O nosso querido Migalhas do dia 3 de outubro de 2013 trouxe a seguinte observação feita por Euclides da Cunha: "Uma Constituição, sendo uma resultante histórica de componentes seculares, acumulados no envolver das idéias e dos costumes, é sempre um passo para o futuro garantido pela energia conservadora do passado."

Sentença tão oportuna me levou a refletir sobre o preâmbulo de nossa Constituição, às vésperas de completar 25 anos de sua promulgação.

O preâmbulo da Constituição de 1988 deixa expresso que a sua promulgação foi realizada "sob a proteção de Deus".

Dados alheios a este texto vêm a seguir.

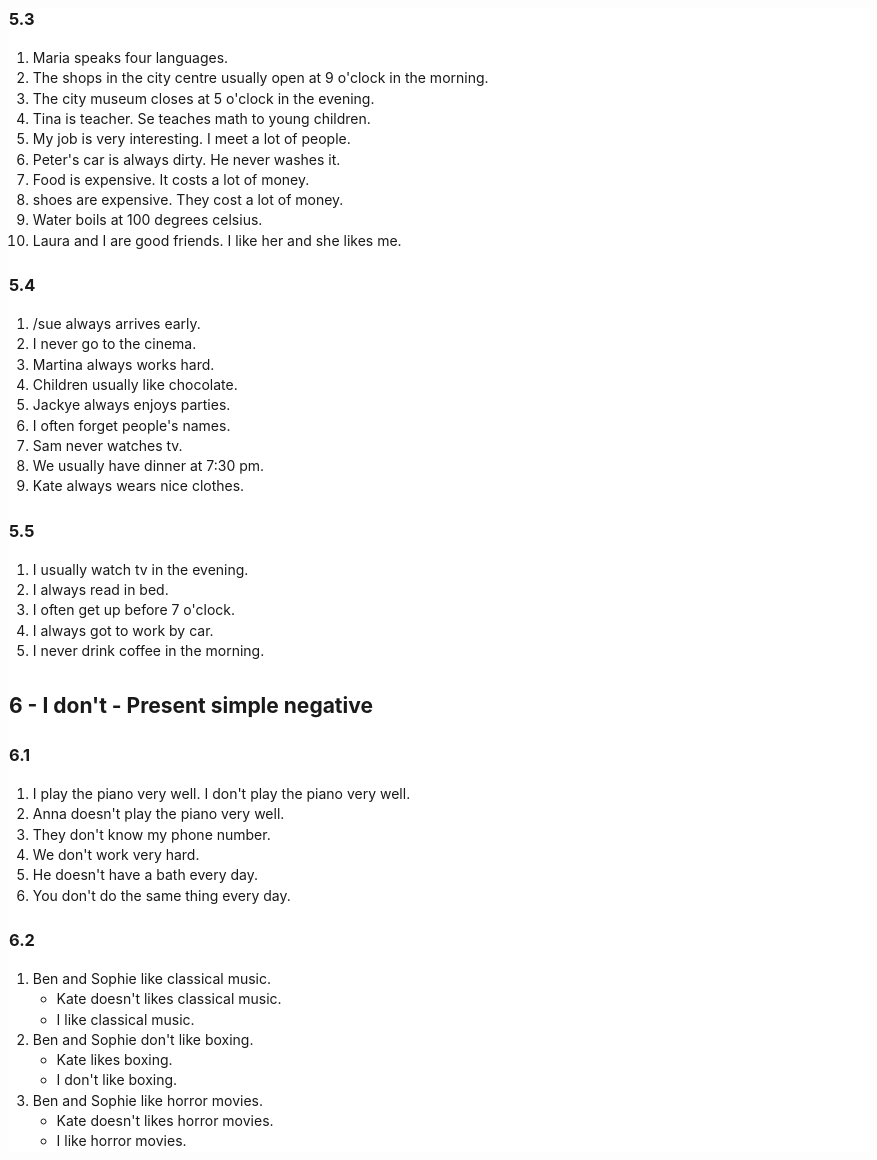 ### 5.3
1. Maria speaks four languages. 
2. The shops in the city centre usually open at 9 o'clock in the morning. 
3. The city museum closes at 5 o'clock in the evening. 
4. Tina is teacher. Se teaches math to young children. 
5. My job is very interesting. I meet a lot of people. 
6. Peter's car is always dirty. He never washes it. 
7. Food is expensive. It costs a lot of money. 
8. shoes are expensive. They cost a lot of money. 
9. Water boils at 100 degrees celsius. 
10. Laura and I are good friends. I like her and she likes me. 

### 5.4
1. /sue always arrives early. 
2. I never go to the cinema. 
3. Martina always works hard. 
4. Children usually like chocolate. 
5. Jackye always enjoys parties. 
6. I often forget people's names. 
7. Sam never watches tv. 
8. We usually have dinner at 7:30 pm. 
9. Kate always wears nice clothes. 

### 5.5 
1. I usually watch tv in the evening. 
2. I always read in bed. 
3. I often get up before 7 o'clock.
4. I always got to work by car. 
5. I never drink coffee in the morning. 

## 6 - I don't - Present simple negative

### 6.1
1. I play the piano very well. I don't play the piano very well. 
2. Anna doesn't play the piano very well. 
3. They don't know my phone number. 
4. We don't work very hard. 
5. He doesn't have a bath every day. 
6. You don't do the same thing every day. 

### 6.2
1. Ben and Sophie like classical music. 
    -  Kate doesn't likes classical music. 
    - I like classical music. 
2. Ben and Sophie don't like boxing. 
    - Kate likes boxing.
    - I don't like boxing. 
3. Ben and Sophie like horror movies. 
    - Kate doesn't likes horror movies. 
    - I like horror movies. 
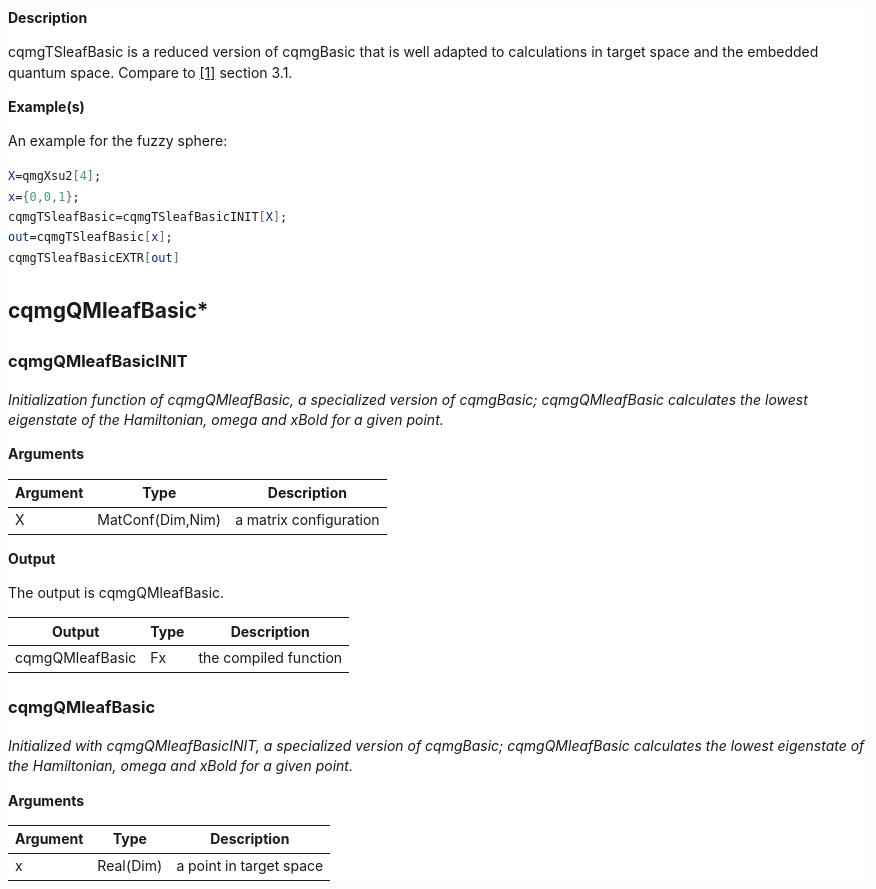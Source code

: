 
**Description**

cqmgTSleafBasic is a reduced version of cqmgBasic that is well adapted to calculations in target space and the embedded quantum space.
Compare to [[1]](https://arxiv.org/abs/2301.10206) section 3.1.

**Example(s)**

An example for the fuzzy sphere:
```mathematica
X=qmgXsu2[4];
x={0,0,1};
cqmgTSleafBasic=cqmgTSleafBasicINIT[X];
out=cqmgTSleafBasic[x];
cqmgTSleafBasicEXTR[out]
```












## cqmgQMleafBasic\*

### cqmgQMleafBasicINIT
_Initialization function of cqmgQMleafBasic, a specialized version of cqmgBasic; cqmgQMleafBasic calculates the lowest eigenstate of the Hamiltonian, omega and xBold for a given point._

**Arguments**

| Argument | Type | Description |
| --- | --- | --- |
| X | MatConf(Dim,Nim) | a matrix configuration |

**Output**

The output is cqmgQMleafBasic.

| Output | Type | Description |
| --- | --- | --- |
| cqmgQMleafBasic | Fx | the compiled function |

### cqmgQMleafBasic
_Initialized with cqmgQMleafBasicINIT, a specialized version of cqmgBasic; cqmgQMleafBasic calculates the lowest eigenstate of the Hamiltonian, omega and xBold for a given point._

**Arguments**

| Argument | Type | Description |
| --- | --- | --- |
| x | Real(Dim) | a point in target space |
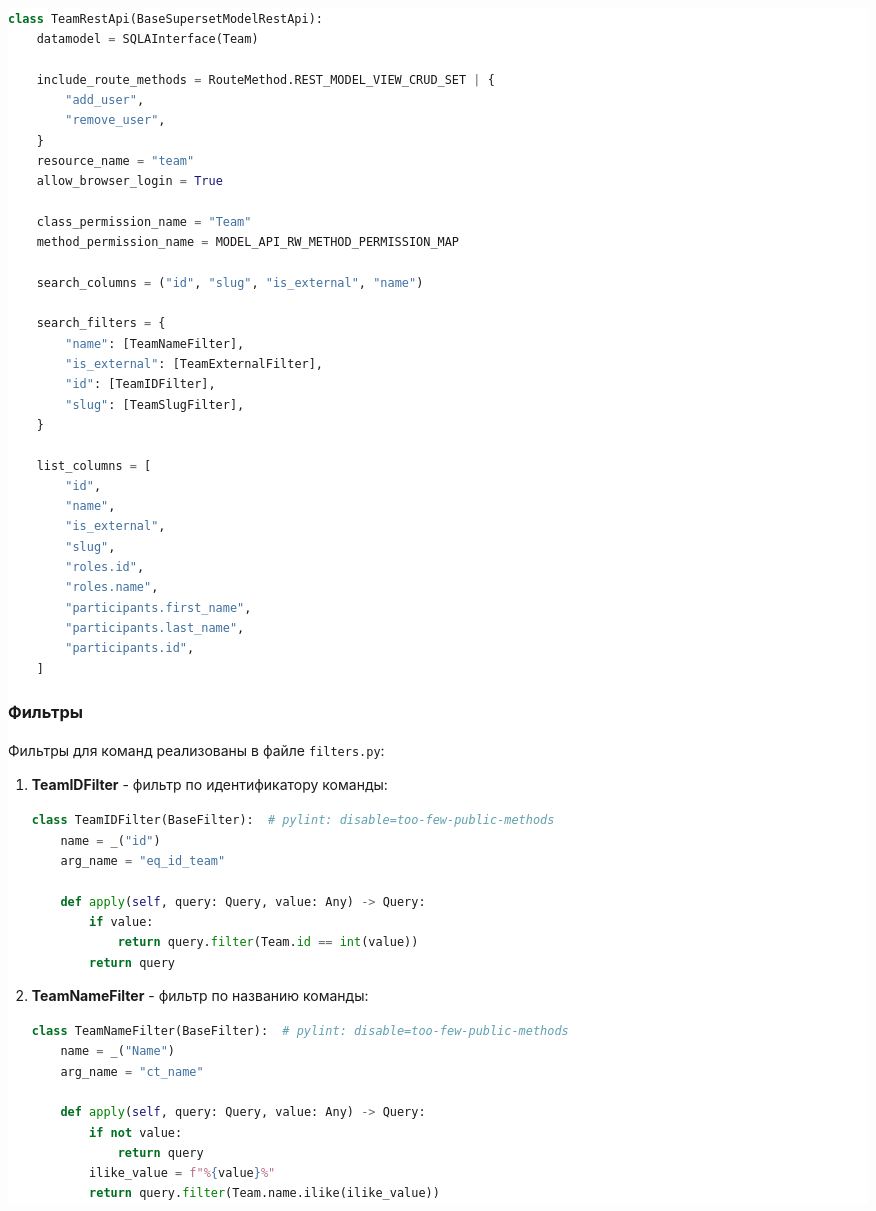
 ```python
class TeamRestApi(BaseSupersetModelRestApi):
    datamodel = SQLAInterface(Team)

    include_route_methods = RouteMethod.REST_MODEL_VIEW_CRUD_SET | {
        "add_user",
        "remove_user",
    }
    resource_name = "team"
    allow_browser_login = True

    class_permission_name = "Team"
    method_permission_name = MODEL_API_RW_METHOD_PERMISSION_MAP

    search_columns = ("id", "slug", "is_external", "name")

    search_filters = {
        "name": [TeamNameFilter],
        "is_external": [TeamExternalFilter],
        "id": [TeamIDFilter],
        "slug": [TeamSlugFilter],
    }

    list_columns = [
        "id",
        "name",
        "is_external",
        "slug",
        "roles.id",
        "roles.name",
        "participants.first_name",
        "participants.last_name",
        "participants.id",
    ]
```

### Фильтры

Фильтры для команд реализованы в файле `filters.py`:

1. **TeamIDFilter** - фильтр по идентификатору команды:
   ```python
   class TeamIDFilter(BaseFilter):  # pylint: disable=too-few-public-methods
       name = _("id")
       arg_name = "eq_id_team"

       def apply(self, query: Query, value: Any) -> Query:
           if value:
               return query.filter(Team.id == int(value))
           return query
   ```

2. **TeamNameFilter** - фильтр по названию команды:
   ```python
   class TeamNameFilter(BaseFilter):  # pylint: disable=too-few-public-methods
       name = _("Name")
       arg_name = "ct_name"

       def apply(self, query: Query, value: Any) -> Query:
           if not value:
               return query
           ilike_value = f"%{value}%"
           return query.filter(Team.name.ilike(ilike_value))
   ```
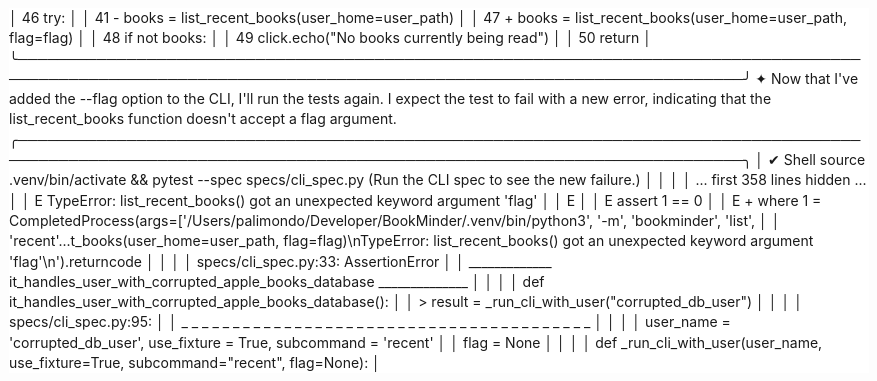  │    46         try:                                                                                                                                            │
 │    41   -         books = list_recent_books(user_home=user_path)                                                                                              │
 │    47   +         books = list_recent_books(user_home=user_path, flag=flag)                                                                                   │
 │    48             if not books:                                                                                                                               │
 │    49                 click.echo("No books currently being read")                                                                                             │
 │    50                 return                                                                                                                                  │
 ╰───────────────────────────────────────────────────────────────────────────────────────────────────────────────────────────────────────────────────────────────╯
✦ Now that I've added the --flag option to the CLI, I'll run the tests again. I expect the test to fail with a new error, indicating that the list_recent_books
  function doesn't accept a flag argument.
 ╭───────────────────────────────────────────────────────────────────────────────────────────────────────────────────────────────────────────────────────────────╮
 │ ✔  Shell source .venv/bin/activate && pytest --spec specs/cli_spec.py (Run the CLI spec to see the new failure.)                                              │
 │                                                                                                                                                               │
 │    ... first 358 lines hidden ...                                                                                                                             │
 │    E         TypeError: list_recent_books() got an unexpected keyword argument 'flag'                                                                         │
 │    E                                                                                                                                                          │
 │    E       assert 1 == 0                                                                                                                                      │
 │    E        +  where 1 = CompletedProcess(args=['/Users/palimondo/Developer/BookMinder/.venv/bin/python3', '-m', 'bookminder', 'list',                        │
 │    'recent'...t_books(user_home=user_path, flag=flag)\nTypeError: list_recent_books() got an unexpected keyword argument \'flag\'\n').returncode              │
 │                                                                                                                                                               │
 │    specs/cli_spec.py:33: AssertionError                                                                                                                       │
 │    _____________ it_handles_user_with_corrupted_apple_books_database ______________                                                                           │
 │                                                                                                                                                               │
 │        def it_handles_user_with_corrupted_apple_books_database():                                                                                             │
 │    >       result = _run_cli_with_user("corrupted_db_user")                                                                                                   │
 │                                                                                                                                                               │
 │    specs/cli_spec.py:95:                                                                                                                                      │
 │    _ _ _ _ _ _ _ _ _ _ _ _ _ _ _ _ _ _ _ _ _ _ _ _ _ _ _ _ _ _ _ _ _ _ _ _ _ _ _ _                                                                            │
 │                                                                                                                                                               │
 │    user_name = 'corrupted_db_user', use_fixture = True, subcommand = 'recent'                                                                                 │
 │    flag = None                                                                                                                                                │
 │                                                                                                                                                               │
 │        def _run_cli_with_user(user_name, use_fixture=True, subcommand="recent", flag=None):                                                                   │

Invocação esta que vem causando desassossego e porque, não dizer, irritação e desassossego por parte de ateus, agnósticos, associações que os congregam, sem falar em outros grupos que lançam os valores religiosos às urtigas, sem qualquer cerimônia. O argumento principal lançado ao debate se resume a invocar o Estado laico e, assim, a "proteção de Deus" no preâmbulo de nossa Constituição estaria fora de lugar. Investem, até mesmo, contra símbolos e objetos que retratam a lembrança do Cristianismo em terras brasileiras, especialmente, o Crucifixo exposto em repartições públicas, inclusive em salas dos Tribunais.

Entendo conveniente não entrarmos a discutir se o preâmbulo é norma constitucional obrigatória ou não. Prefiro ficar com o meu saudoso e querido professor Vicente Ráo, ao ensinar que as declarações programáticas, que enunciam princípios gerais, usadas, especialmente, nas Constituições, valem "como diretrizes a inspirar os intérpretes, na aplicação dos textos, os quais, com as mesmas declarações formam um só todo, isto é, a unidade da Constituição, ou do Código, ou da lei."1 Aliás, o primeiro grande constitucionalista a comentar a Constituição republicana de 1891, João Barbalho ensina: "o preâmbulo anuncia por quem, em virtude de que autoridade e para que fim se baseia, estabelecido na Constituição. Não é uma peça inútil ou de mero ornato na Constituição; as simples palavras que o constituem resumem e proclamam o pensamento primordial e os intuitos dos que a arquitetaram".

Quer dizer: a "proteção de Deus" é uma declaração programática de nossa Constituição, aqui e agora. Não cabe a ninguém, intérprete, povo e não-crentes, se opor a ela, a não ser que haja uma nova Constituinte que entenda de extirpá-la entre as disposições programáticas de uma nova Constituição.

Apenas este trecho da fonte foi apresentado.